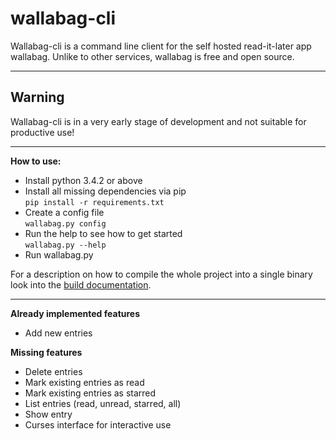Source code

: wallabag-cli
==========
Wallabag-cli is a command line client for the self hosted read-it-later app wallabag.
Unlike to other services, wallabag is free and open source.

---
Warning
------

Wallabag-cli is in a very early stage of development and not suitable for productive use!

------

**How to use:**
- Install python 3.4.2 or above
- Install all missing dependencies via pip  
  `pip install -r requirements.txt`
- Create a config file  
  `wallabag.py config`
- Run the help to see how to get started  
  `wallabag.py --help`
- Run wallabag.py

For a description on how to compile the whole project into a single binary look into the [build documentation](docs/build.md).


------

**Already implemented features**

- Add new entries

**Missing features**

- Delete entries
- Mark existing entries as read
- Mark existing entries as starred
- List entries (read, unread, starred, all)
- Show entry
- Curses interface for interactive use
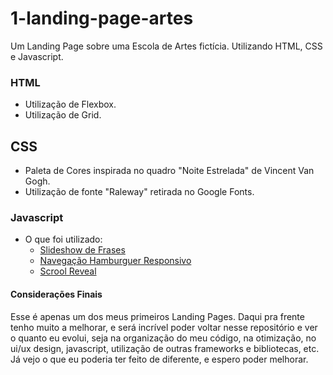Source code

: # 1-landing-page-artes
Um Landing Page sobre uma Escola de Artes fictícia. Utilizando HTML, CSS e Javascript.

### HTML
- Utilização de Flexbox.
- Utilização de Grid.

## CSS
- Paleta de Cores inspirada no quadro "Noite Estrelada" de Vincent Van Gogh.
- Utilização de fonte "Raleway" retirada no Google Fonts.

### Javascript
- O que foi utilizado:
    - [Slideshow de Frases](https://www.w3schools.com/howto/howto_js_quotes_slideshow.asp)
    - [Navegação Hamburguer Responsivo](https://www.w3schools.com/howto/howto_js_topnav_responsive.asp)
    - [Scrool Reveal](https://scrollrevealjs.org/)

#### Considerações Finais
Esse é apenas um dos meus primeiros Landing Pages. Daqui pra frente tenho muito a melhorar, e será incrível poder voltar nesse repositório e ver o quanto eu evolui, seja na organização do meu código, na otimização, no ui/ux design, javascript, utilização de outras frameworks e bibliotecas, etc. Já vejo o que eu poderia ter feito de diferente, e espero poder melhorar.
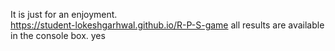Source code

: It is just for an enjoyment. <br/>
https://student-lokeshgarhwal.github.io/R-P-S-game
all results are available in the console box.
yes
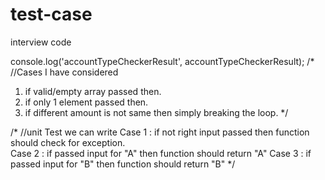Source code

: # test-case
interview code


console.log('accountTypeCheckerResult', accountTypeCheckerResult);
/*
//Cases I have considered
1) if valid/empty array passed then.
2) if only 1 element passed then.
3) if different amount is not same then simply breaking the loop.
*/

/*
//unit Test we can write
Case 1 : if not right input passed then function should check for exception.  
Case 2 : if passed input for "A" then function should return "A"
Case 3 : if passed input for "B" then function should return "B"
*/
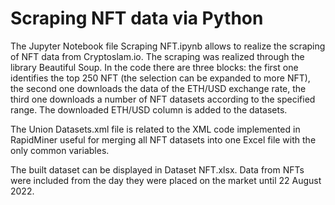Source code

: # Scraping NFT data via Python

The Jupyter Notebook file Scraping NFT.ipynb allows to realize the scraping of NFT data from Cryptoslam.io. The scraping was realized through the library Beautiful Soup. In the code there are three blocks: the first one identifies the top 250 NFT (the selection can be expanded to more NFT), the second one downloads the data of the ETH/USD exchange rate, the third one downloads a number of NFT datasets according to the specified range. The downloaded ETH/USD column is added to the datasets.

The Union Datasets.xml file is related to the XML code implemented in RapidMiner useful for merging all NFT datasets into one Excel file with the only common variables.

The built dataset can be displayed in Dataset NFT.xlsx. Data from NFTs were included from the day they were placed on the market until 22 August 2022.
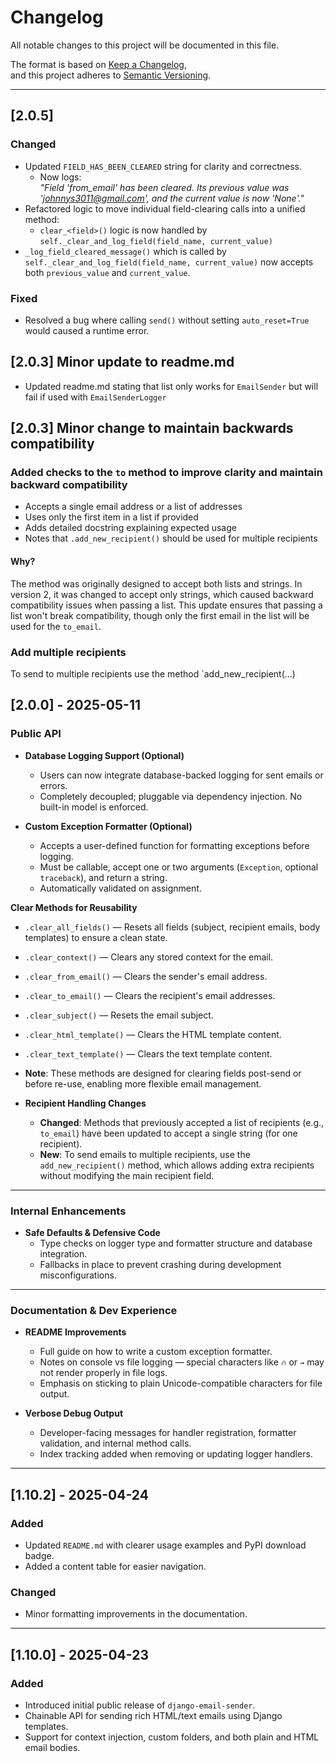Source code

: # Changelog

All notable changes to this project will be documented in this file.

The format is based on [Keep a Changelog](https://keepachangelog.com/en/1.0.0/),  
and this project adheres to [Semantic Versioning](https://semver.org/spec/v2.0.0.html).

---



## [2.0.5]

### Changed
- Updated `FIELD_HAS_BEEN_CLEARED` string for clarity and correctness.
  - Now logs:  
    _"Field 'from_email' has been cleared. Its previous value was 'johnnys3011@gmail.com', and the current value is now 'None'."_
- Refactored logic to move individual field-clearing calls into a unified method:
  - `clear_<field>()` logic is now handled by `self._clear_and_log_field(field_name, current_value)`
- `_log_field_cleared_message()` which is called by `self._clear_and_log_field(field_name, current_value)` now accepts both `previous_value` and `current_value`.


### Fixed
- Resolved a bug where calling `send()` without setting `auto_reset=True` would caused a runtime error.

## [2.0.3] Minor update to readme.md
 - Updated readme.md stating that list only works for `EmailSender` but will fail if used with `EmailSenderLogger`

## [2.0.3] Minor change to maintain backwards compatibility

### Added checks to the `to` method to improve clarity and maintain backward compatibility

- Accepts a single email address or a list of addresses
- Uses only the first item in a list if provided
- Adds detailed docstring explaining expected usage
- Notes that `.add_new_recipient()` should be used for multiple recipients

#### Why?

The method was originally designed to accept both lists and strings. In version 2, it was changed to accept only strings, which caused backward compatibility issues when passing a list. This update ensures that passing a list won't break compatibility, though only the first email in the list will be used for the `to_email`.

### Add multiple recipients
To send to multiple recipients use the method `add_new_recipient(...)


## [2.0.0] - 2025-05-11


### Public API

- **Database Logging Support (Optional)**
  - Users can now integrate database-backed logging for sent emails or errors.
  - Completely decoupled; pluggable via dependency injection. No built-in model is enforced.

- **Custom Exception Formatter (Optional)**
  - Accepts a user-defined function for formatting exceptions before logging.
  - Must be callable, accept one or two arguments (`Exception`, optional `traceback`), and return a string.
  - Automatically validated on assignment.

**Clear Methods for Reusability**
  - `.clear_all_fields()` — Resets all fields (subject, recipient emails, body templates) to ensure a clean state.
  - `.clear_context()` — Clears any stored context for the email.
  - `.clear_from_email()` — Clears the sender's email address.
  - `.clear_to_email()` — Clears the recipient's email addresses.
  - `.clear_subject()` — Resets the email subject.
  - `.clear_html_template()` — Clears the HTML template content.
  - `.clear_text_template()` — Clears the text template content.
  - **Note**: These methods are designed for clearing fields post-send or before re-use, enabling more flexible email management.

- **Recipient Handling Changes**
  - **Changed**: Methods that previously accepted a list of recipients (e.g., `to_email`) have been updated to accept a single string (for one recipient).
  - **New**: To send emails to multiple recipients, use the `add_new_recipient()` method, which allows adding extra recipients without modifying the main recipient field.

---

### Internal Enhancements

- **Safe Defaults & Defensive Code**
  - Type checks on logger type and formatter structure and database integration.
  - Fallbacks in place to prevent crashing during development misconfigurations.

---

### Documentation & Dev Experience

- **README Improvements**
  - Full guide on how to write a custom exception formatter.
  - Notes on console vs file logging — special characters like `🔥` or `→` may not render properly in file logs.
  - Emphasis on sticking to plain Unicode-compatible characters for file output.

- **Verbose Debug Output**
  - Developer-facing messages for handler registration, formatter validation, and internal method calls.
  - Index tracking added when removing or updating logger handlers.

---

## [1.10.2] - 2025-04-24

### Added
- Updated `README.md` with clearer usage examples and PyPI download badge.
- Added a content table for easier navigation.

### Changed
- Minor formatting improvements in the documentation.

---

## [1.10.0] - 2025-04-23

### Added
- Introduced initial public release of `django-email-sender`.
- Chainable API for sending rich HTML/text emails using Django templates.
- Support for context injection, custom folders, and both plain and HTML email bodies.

### [What you have to do]
Search the listing for "console" and copy each line holding it.

### [Response area]
all results are available in the console box.
console.log('accountTypeCheckerResult', accountTypeCheckerResult);
  - Notes on console vs file logging — special characters like `🔥` or `→` may not render properly in file logs.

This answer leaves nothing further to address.